■ **Work item**:
Would you write out the entries below, every one of them, exactly?

Records from a dataset:

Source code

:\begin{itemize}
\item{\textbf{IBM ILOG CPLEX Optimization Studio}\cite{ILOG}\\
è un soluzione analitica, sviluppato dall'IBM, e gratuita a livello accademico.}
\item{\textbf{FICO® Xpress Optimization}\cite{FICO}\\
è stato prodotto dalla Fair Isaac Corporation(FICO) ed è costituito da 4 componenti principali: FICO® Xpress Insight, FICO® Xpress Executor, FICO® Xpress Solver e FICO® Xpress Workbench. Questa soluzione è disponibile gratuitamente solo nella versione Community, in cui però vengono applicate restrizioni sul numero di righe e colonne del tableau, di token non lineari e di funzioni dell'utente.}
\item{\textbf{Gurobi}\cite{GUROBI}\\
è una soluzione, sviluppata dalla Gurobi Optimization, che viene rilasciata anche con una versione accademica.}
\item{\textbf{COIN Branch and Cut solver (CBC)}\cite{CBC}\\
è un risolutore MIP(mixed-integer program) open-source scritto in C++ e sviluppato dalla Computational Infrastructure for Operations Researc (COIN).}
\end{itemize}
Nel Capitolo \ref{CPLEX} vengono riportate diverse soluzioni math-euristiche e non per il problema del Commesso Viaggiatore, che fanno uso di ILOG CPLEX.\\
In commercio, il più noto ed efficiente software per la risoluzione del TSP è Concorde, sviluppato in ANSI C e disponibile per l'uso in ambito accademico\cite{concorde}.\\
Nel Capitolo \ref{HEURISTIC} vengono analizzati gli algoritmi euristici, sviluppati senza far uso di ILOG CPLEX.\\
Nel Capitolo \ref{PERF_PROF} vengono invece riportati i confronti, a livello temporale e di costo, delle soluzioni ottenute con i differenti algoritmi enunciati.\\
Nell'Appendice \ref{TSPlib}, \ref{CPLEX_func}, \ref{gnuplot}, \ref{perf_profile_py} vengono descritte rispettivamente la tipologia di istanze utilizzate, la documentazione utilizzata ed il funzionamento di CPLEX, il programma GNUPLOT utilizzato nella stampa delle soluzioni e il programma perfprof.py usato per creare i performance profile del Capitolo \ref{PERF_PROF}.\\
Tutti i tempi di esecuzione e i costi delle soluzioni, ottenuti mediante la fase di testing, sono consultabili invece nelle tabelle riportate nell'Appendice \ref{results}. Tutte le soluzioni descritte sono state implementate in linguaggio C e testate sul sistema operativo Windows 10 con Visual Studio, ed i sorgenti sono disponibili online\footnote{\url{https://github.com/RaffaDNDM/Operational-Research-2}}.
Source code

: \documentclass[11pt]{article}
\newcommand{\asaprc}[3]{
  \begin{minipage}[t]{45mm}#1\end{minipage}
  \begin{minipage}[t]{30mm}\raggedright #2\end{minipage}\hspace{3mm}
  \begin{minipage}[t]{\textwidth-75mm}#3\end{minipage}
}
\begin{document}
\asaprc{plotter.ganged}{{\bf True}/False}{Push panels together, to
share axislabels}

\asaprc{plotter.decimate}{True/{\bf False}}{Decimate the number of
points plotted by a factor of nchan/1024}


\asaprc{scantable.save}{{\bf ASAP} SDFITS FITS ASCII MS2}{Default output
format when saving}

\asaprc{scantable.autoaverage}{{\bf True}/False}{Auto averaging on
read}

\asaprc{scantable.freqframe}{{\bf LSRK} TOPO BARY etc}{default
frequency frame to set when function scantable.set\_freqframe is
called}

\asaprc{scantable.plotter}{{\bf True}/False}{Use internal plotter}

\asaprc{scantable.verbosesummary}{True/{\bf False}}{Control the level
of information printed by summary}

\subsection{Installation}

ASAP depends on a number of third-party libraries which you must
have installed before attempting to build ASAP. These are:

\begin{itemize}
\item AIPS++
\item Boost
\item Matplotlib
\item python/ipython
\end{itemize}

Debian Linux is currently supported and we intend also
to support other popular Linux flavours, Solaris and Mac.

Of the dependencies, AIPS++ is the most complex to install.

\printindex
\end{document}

■ **Response area**:
Source code

:\begin{itemize}
\item{\textbf{IBM ILOG CPLEX Optimization Studio}\cite{ILOG}\\
è un soluzione analitica, sviluppato dall'IBM, e gratuita a livello accademico.}
\item{\textbf{FICO® Xpress Optimization}\cite{FICO}\\
è stato prodotto dalla Fair Isaac Corporation(FICO) ed è costituito da 4 componenti principali: FICO® Xpress Insight, FICO® Xpress Executor, FICO® Xpress Solver e FICO® Xpress Workbench. Questa soluzione è disponibile gratuitamente solo nella versione Community, in cui però vengono applicate restrizioni sul numero di righe e colonne del tableau, di token non lineari e di funzioni dell'utente.}
\item{\textbf{Gurobi}\cite{GUROBI}\\
è una soluzione, sviluppata dalla Gurobi Optimization, che viene rilasciata anche con una versione accademica.}
\item{\textbf{COIN Branch and Cut solver (CBC)}\cite{CBC}\\
è un risolutore MIP(mixed-integer program) open-source scritto in C++ e sviluppato dalla Computational Infrastructure for Operations Researc (COIN).}
\end{itemize}
Nel Capitolo \ref{CPLEX} vengono riportate diverse soluzioni math-euristiche e non per il problema del Commesso Viaggiatore, che fanno uso di ILOG CPLEX.\\
In commercio, il più noto ed efficiente software per la risoluzione del TSP è Concorde, sviluppato in ANSI C e disponibile per l'uso in ambito accademico\cite{concorde}.\\
Nel Capitolo \ref{HEURISTIC} vengono analizzati gli algoritmi euristici, sviluppati senza far uso di ILOG CPLEX.\\
Nel Capitolo \ref{PERF_PROF} vengono invece riportati i confronti, a livello temporale e di costo, delle soluzioni ottenute con i differenti algoritmi enunciati.\\
Nell'Appendice \ref{TSPlib}, \ref{CPLEX_func}, \ref{gnuplot}, \ref{perf_profile_py} vengono descritte rispettivamente la tipologia di istanze utilizzate, la documentazione utilizzata ed il funzionamento di CPLEX, il programma GNUPLOT utilizzato nella stampa delle soluzioni e il programma perfprof.py usato per creare i performance profile del Capitolo \ref{PERF_PROF}.\\
Tutti i tempi di esecuzione e i costi delle soluzioni, ottenuti mediante la fase di testing, sono consultabili invece nelle tabelle riportate nell'Appendice \ref{results}. Tutte le soluzioni descritte sono state implementate in linguaggio C e testate sul sistema operativo Windows 10 con Visual Studio, ed i sorgenti sono disponibili online\footnote{\url{https://github.com/RaffaDNDM/Operational-Research-2}}.
Source code

: \documentclass[11pt]{article}
\newcommand{\asaprc}[3]{
  \begin{minipage}[t]{45mm}#1\end{minipage}
  \begin{minipage}[t]{30mm}\raggedright #2\end{minipage}\hspace{3mm}
  \begin{minipage}[t]{\textwidth-75mm}#3\end{minipage}
}
\begin{document}
\asaprc{plotter.ganged}{{\bf True}/False}{Push panels together, to
share axislabels}

\asaprc{plotter.decimate}{True/{\bf False}}{Decimate the number of
points plotted by a factor of nchan/1024}


\asaprc{scantable.save}{{\bf ASAP} SDFITS FITS ASCII MS2}{Default output
format when saving}

\asaprc{scantable.autoaverage}{{\bf True}/False}{Auto averaging on
read}

\asaprc{scantable.freqframe}{{\bf LSRK} TOPO BARY etc}{default
frequency frame to set when function scantable.set\_freqframe is
called}

\asaprc{scantable.plotter}{{\bf True}/False}{Use internal plotter}

\asaprc{scantable.verbosesummary}{True/{\bf False}}{Control the level
of information printed by summary}

\subsection{Installation}

ASAP depends on a number of third-party libraries which you must
have installed before attempting to build ASAP. These are:

\begin{itemize}
\item AIPS++
\item Boost
\item Matplotlib
\item python/ipython
\end{itemize}

Debian Linux is currently supported and we intend also
to support other popular Linux flavours, Solaris and Mac.

Of the dependencies, AIPS++ is the most complex to install.

\printindex
\end{document}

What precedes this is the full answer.